### Data shown
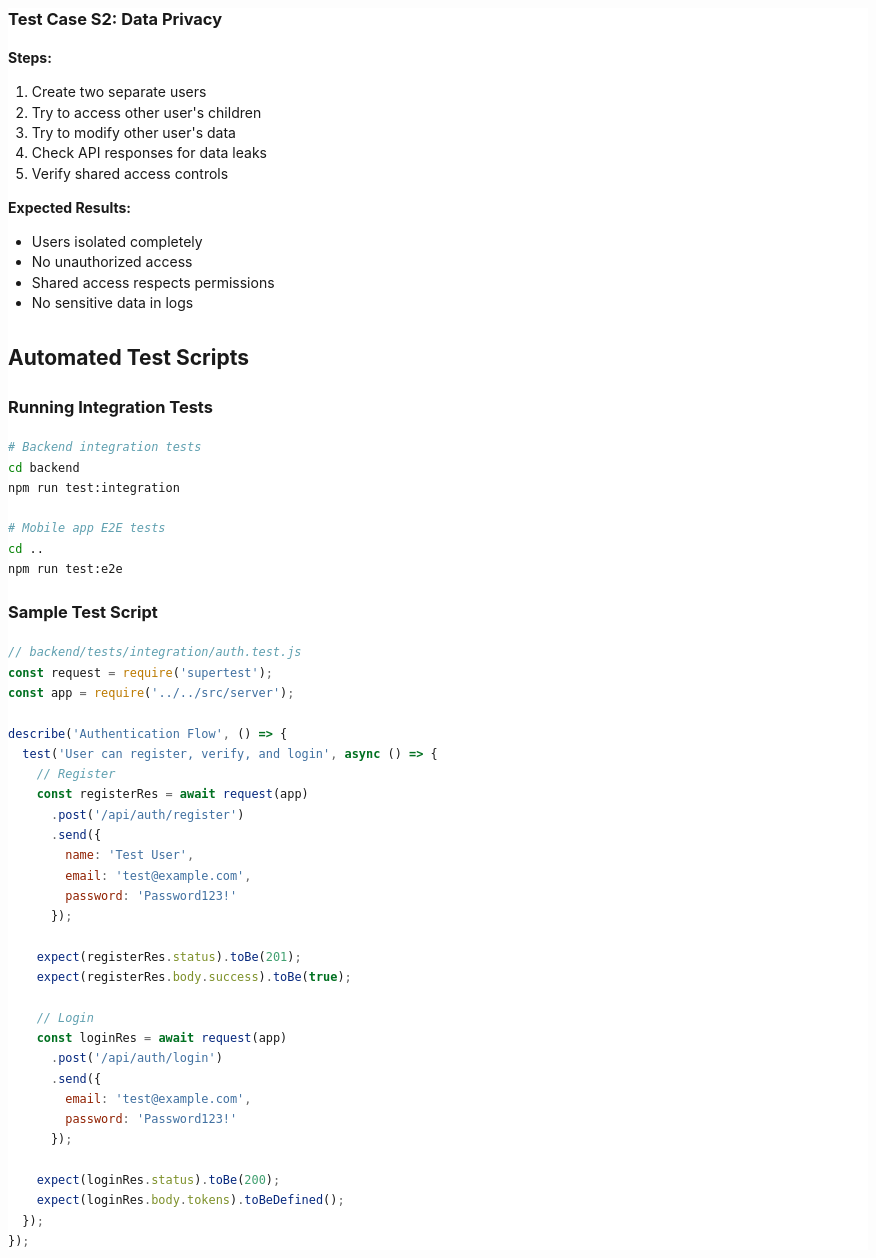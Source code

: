 ### Test Case S2: Data Privacy
**Steps:**
1. Create two separate users
2. Try to access other user's children
3. Try to modify other user's data
4. Check API responses for data leaks
5. Verify shared access controls

**Expected Results:**
- Users isolated completely
- No unauthorized access
- Shared access respects permissions
- No sensitive data in logs

## Automated Test Scripts

### Running Integration Tests
```bash
# Backend integration tests
cd backend
npm run test:integration

# Mobile app E2E tests
cd ..
npm run test:e2e
```

### Sample Test Script
```javascript
// backend/tests/integration/auth.test.js
const request = require('supertest');
const app = require('../../src/server');

describe('Authentication Flow', () => {
  test('User can register, verify, and login', async () => {
    // Register
    const registerRes = await request(app)
      .post('/api/auth/register')
      .send({
        name: 'Test User',
        email: 'test@example.com',
        password: 'Password123!'
      });
    
    expect(registerRes.status).toBe(201);
    expect(registerRes.body.success).toBe(true);
    
    // Login
    const loginRes = await request(app)
      .post('/api/auth/login')
      .send({
        email: 'test@example.com',
        password: 'Password123!'
      });
    
    expect(loginRes.status).toBe(200);
    expect(loginRes.body.tokens).toBeDefined();
  });
});
```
######
**Exercise directions**
Using the material above, return each line in which the word "other" occurs.

**Answer to the exercise**
2. Try to access other user's children
3. Try to modify other user's data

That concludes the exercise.